Randolph v. Missouri-Kansas-Texas R. Co.

68 F. Supp. 1007
CourtDistrict Court, W.D. Missouri
DecidedNovember 22, 1946
Docket4211
StatusPublished
Cited by8 cases

This text of 68 F. Supp. 1007 (Randolph v. Missouri-Kansas-Texas R. Co.) is published on Counsel Stack Legal Research, covering District Court, W.D. Missouri primary law. Counsel Stack provides free access to over 12 million legal documents including statutes, case law, regulations, and constitutions.

Bluebook
Randolph v. Missouri-Kansas-Texas R. Co., 68 F. Supp. 1007 (W.D. Mo. 1946).

Opinion

REEVES, District Judge.

Whatever the designation of the motions or other pleadings filed by the defendants in the above entitled cause, the pervading thought is that the court is without jurisdiction. It is the opinion of able counsel that the questions involved are subject to determination under the Railway Labor Act, 45 U.S.C.A. § 151 et seq., and by various administrative tribunals created thereby.

A proper approach to the solution of the question requires a statement of essential parts of the pleadings and the relief sought. Reference may be also properly made to the original answers and supplemental answers filed by the corporate defendants.

Unless the case belongs to the tribunals created by the Railway Labor Act, then this court would have jurisdiction in so far as the diversity of citizenship and amount in controversy are concerned. The complaint details a complete diversity of citizenship and states an amount in controversy clearly within the jurisdiction of the court. No part of the complaint will yield a reasonable deduction of a lack of diversity of citizenship or an inadequate amount in controversy. Furthermore, the averments of the complaint appropriately contain all the indicia of a class action so that it may be, in the consideration thereof, treated as such.

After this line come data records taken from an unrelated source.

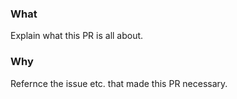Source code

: ### What

Explain what this PR is all about.

### Why

Refernce the issue etc. that made this PR necessary.
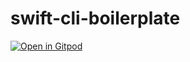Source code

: # swift-cli-boilerplate

[![Open in Gitpod](https://gitpod.io/button/open-in-gitpod.svg)](https://gitpod.io/#https://github.com/moaible/swift-cli-boilerplate)

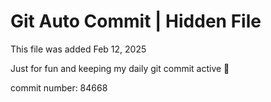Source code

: # Git Auto Commit | Hidden File

This file was added Feb 12, 2025

Just for fun and keeping my daily git commit active 🤪

commit number: 84668
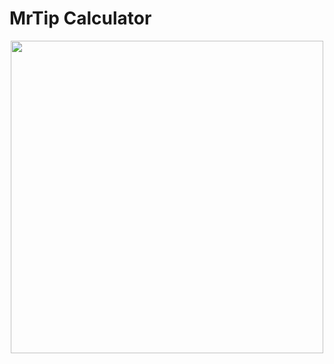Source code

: # MrTip Calculator

<p align="center">
    <img src="https://cdn.dribbble.com/userupload/27497905/file/original-d3c79261169827050aa0af4a6ad178c8.jpg"
        height="500">
</p>
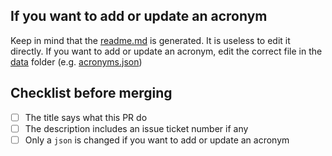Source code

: ## If you want to add or update an acronym

Keep in mind that the [readme.md] is generated. It is useless to edit it directly.
If you want to add or update an acronym, edit the correct file in the [data] folder
(e.g. [acronyms.json])

## Checklist before merging

- [ ] The title says what this PR do
- [ ] The description includes an issue ticket number if any
- [ ] Only a `json` is changed if you want to add or update an acronym

[readme.md]: https://github.com/d-edge/foss-acronyms/blob/main/README.md
[data]: https://github.com/d-edge/foss-acronyms/tree/main/data
[acronyms.json]: https://github.com/d-edge/foss-acronyms/blob/main/data/acronyms.json
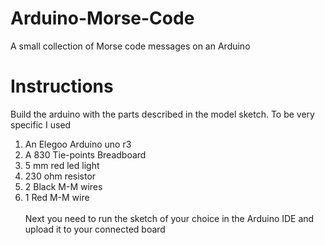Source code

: # Arduino-Morse-Code
A small collection of Morse code messages on an Arduino
# Instructions
Build the arduino with the parts described in the model sketch. To be very specific I used
1. An Elegoo Arduino uno r3
2. A 830 Tie-points Breadboard
3. 5 mm red led light
4. 230 ohm resistor
5. 2 Black M-M wires
6. 1 Red M-M wire
<br/><br/>
Next you need to run the sketch of your choice in the Arduino IDE and upload it to your connected board
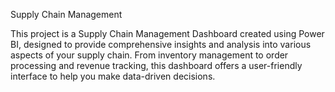Supply Chain Management

This project is a Supply Chain Management Dashboard created using Power BI, designed to provide comprehensive insights and analysis into various aspects of your supply chain. From inventory management to order processing and revenue tracking, this dashboard offers a user-friendly interface to help you make data-driven decisions.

The plaintiffs are officers and members of a labor organization known as the “Brotherhood of Sleeping Car Porters, Train, Chair Car, Coach Porters and Attendants,” as well as a local union of said brotherhood. The local union is composed of porters, who are members of the general organization employed by the two corporate defendants.

It is averred by the plaintiffs that by a long established and continued custom, as well as by mutual contract, they have acquired specified valuable rights and privileges, and that same have been and are now recognized by the corporate defendants as valuable and subsisting rights and privileges and that their functions and duties as train porters are not confined to the loading and unloading of passengers, assisting with their luggage, and attending to *1009 their comfort, but, that, in addition thereto, they perform by custom and contract certain duties appertaining to the actual movement of trains and for which duties the plaintiffs have for a long time been compensated and are entitled to such compensation by written contract as well as by said custom and usage.

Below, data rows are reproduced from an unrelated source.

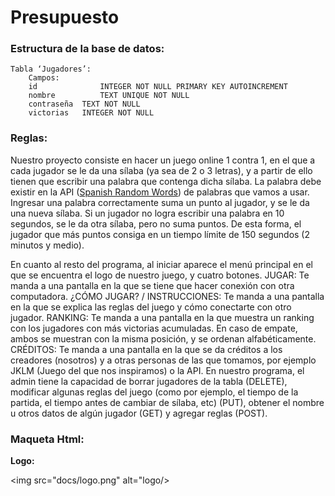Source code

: # Presupuesto

### Estructura de la base de datos:

	Tabla ‘Jugadores’:
		Campos:
		id              INTEGER NOT NULL PRIMARY KEY AUTOINCREMENT
		nombre	        TEXT UNIQUE NOT NULL
		contraseña 	TEXT NOT NULL
		victorias 	INTEGER NOT NULL
    
### Reglas:

Nuestro proyecto consiste en hacer un juego online 1 contra 1, en el que a cada jugador se le da una sílaba (ya sea de 2 o 3 letras), y a partir de ello tienen que escribir una palabra que contenga dicha sílaba. La palabra debe existir en la API ([Spanish Random Words](https://rapidapi.com/AlexScigalszky/api/spanish-random-words/details)) de palabras que vamos a usar. Ingresar una palabra correctamente suma un punto al jugador, y se le da una nueva sílaba. Si un jugador no logra escribir una palabra en 10 segundos, se le da otra sílaba, pero no suma puntos. De esta forma, el jugador que más puntos consiga en un tiempo límite de 150 segundos (2 minutos y medio). 

En cuanto al resto del programa, al iniciar aparece el menú principal en el que se encuentra el logo de nuestro juego, y cuatro botones.
JUGAR: Te manda a una pantalla en la que se tiene que hacer conexión con otra computadora.
¿CÓMO JUGAR? / INSTRUCCIONES: Te manda a una pantalla en la que se explica las reglas del juego y cómo conectarte con otro jugador.
RANKING: Te manda a una pantalla en la que muestra un ranking con los jugadores con más victorias acumuladas. En caso de empate, ambos se muestran con la misma posición, y se ordenan alfabéticamente. 
CRÉDITOS: Te manda a una pantalla en la que se da créditos a los creadores (nosotros) y a otras personas de las que tomamos, por ejemplo JKLM (Juego del que nos inspiramos) o la API.
En nuestro programa, el admin tiene la capacidad de borrar jugadores de la tabla (DELETE), modificar algunas reglas del juego (como por ejemplo, el tiempo de la partida, el tiempo antes de cambiar de sílaba, etc) (PUT), obtener el nombre u otros datos de algún jugador (GET) y agregar reglas (POST).

### Maqueta Html:

**Logo:**

<img src="docs/logo.png" alt="logo/>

A written contract to the above effect was actually made and entered into between the plaintiffs and corporate defendants on December 3, 1928. With certain modifications and constructions, not material here, it is averred that said contract is still in force.

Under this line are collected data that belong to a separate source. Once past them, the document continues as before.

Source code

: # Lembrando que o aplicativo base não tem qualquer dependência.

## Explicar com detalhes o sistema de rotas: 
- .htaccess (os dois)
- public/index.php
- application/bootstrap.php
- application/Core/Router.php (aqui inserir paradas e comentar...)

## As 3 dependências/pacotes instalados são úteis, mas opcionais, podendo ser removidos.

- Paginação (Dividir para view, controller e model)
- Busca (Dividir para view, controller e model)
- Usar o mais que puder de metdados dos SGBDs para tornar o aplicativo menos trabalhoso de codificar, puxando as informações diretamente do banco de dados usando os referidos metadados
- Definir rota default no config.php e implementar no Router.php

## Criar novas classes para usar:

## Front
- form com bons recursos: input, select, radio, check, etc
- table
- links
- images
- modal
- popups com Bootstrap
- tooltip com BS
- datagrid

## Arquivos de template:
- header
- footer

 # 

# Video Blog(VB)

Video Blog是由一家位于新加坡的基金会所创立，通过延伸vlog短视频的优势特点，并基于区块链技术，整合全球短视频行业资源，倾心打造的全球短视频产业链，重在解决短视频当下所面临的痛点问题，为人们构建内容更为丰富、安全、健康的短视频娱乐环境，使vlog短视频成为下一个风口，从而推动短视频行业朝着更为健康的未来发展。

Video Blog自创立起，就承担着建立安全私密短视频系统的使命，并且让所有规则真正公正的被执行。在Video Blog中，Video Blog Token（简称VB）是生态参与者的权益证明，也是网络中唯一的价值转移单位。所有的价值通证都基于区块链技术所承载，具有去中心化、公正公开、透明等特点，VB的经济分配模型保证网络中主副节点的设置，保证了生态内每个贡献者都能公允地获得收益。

It is further charged by the plaintiffs that, notwithstanding such contract and agreement, the corporate defendants have threatened and are now threatening to breach and abrogate said contract1 and claim that they are forced to do so by the fraud, duress, threats and undue influence made and threatened to be continued by the defendants Railroad Trainmen, who have demanded and are now demanding that the rights and privileges and remuneration vouchsafed to the plaintiffs by said contract and long continued custom be taken away from the plaintiffs and that the said plaintiffs be deprived of the benefits of said custom and agreement.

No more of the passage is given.